Source records:
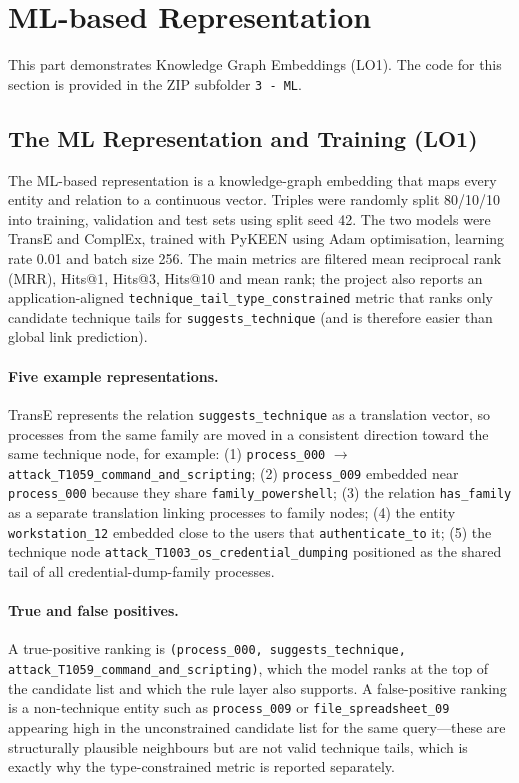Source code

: \documentclass{article}
\begin{document}
\section{ML-based Representation}
This part demonstrates Knowledge Graph Embeddings (LO1). The code for this
section is provided in the ZIP subfolder \texttt{3 - ML}.

\subsection{The ML Representation and Training (LO1)}
The ML-based representation is a knowledge-graph embedding that maps every
entity and relation to a continuous vector. Triples were randomly split 80/10/10
into training, validation and test sets using split seed 42. The two models were
TransE and ComplEx, trained with PyKEEN using Adam optimisation, learning rate
0.01 and batch size 256. The main metrics are filtered mean reciprocal rank
(MRR), Hits@1, Hits@3, Hits@10 and mean rank; the project also reports an
application-aligned \texttt{technique\_tail\_type\_constrained} metric that ranks
only candidate technique tails for \texttt{suggests\_technique} (and is therefore
easier than global link prediction).

\paragraph{Five example representations.} TransE represents the relation
\texttt{suggests\_technique} as a translation vector, so processes from the same
family are moved in a consistent direction toward the same technique node, for
example: (1) \texttt{process\_000} $\to$
\texttt{attack\_T1059\_command\_and\_scripting}; (2) \texttt{process\_009}
embedded near \texttt{process\_000} because they share
\texttt{family\_powershell}; (3) the relation \texttt{has\_family} as a separate
translation linking processes to family nodes; (4) the entity
\texttt{workstation\_12} embedded close to the users that
\texttt{authenticate\_to} it; (5) the technique node
\texttt{attack\_T1003\_os\_credential\_dumping} positioned as the shared tail of
all credential-dump-family processes.

\paragraph{True and false positives.} A true-positive ranking is
\texttt{(process\_000, suggests\_technique, attack\_T1059\_command\_and\_scripting)},
which the model ranks at the top of the candidate list and which the rule layer
also supports. A false-positive ranking is a non-technique entity such as
\texttt{process\_009} or \texttt{file\_spreadsheet\_09} appearing high in the
unconstrained candidate list for the same query---these are structurally
plausible neighbours but are not valid technique tails, which is exactly why the
type-constrained metric is reported separately.
\end{document}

§ Requirement: Set the data above down again exactly as given, with no pictures.

§ Result of this exercise:
Source code

: \documentclass{article}
\begin{document}
\section{ML-based Representation}
This part demonstrates Knowledge Graph Embeddings (LO1). The code for this
section is provided in the ZIP subfolder \texttt{3 - ML}.

\subsection{The ML Representation and Training (LO1)}
The ML-based representation is a knowledge-graph embedding that maps every
entity and relation to a continuous vector. Triples were randomly split 80/10/10
into training, validation and test sets using split seed 42. The two models were
TransE and ComplEx, trained with PyKEEN using Adam optimisation, learning rate
0.01 and batch size 256. The main metrics are filtered mean reciprocal rank
(MRR), Hits@1, Hits@3, Hits@10 and mean rank; the project also reports an
application-aligned \texttt{technique\_tail\_type\_constrained} metric that ranks
only candidate technique tails for \texttt{suggests\_technique} (and is therefore
easier than global link prediction).

\paragraph{Five example representations.} TransE represents the relation
\texttt{suggests\_technique} as a translation vector, so processes from the same
family are moved in a consistent direction toward the same technique node, for
example: (1) \texttt{process\_000} $\to$
\texttt{attack\_T1059\_command\_and\_scripting}; (2) \texttt{process\_009}
embedded near \texttt{process\_000} because they share
\texttt{family\_powershell}; (3) the relation \texttt{has\_family} as a separate
translation linking processes to family nodes; (4) the entity
\texttt{workstation\_12} embedded close to the users that
\texttt{authenticate\_to} it; (5) the technique node
\texttt{attack\_T1003\_os\_credential\_dumping} positioned as the shared tail of
all credential-dump-family processes.

\paragraph{True and false positives.} A true-positive ranking is
\texttt{(process\_000, suggests\_technique, attack\_T1059\_command\_and\_scripting)},
which the model ranks at the top of the candidate list and which the rule layer
also supports. A false-positive ranking is a non-technique entity such as
\texttt{process\_009} or \texttt{file\_spreadsheet\_09} appearing high in the
unconstrained candidate list for the same query---these are structurally
plausible neighbours but are not valid technique tails, which is exactly why the
type-constrained metric is reported separately.
\end{document}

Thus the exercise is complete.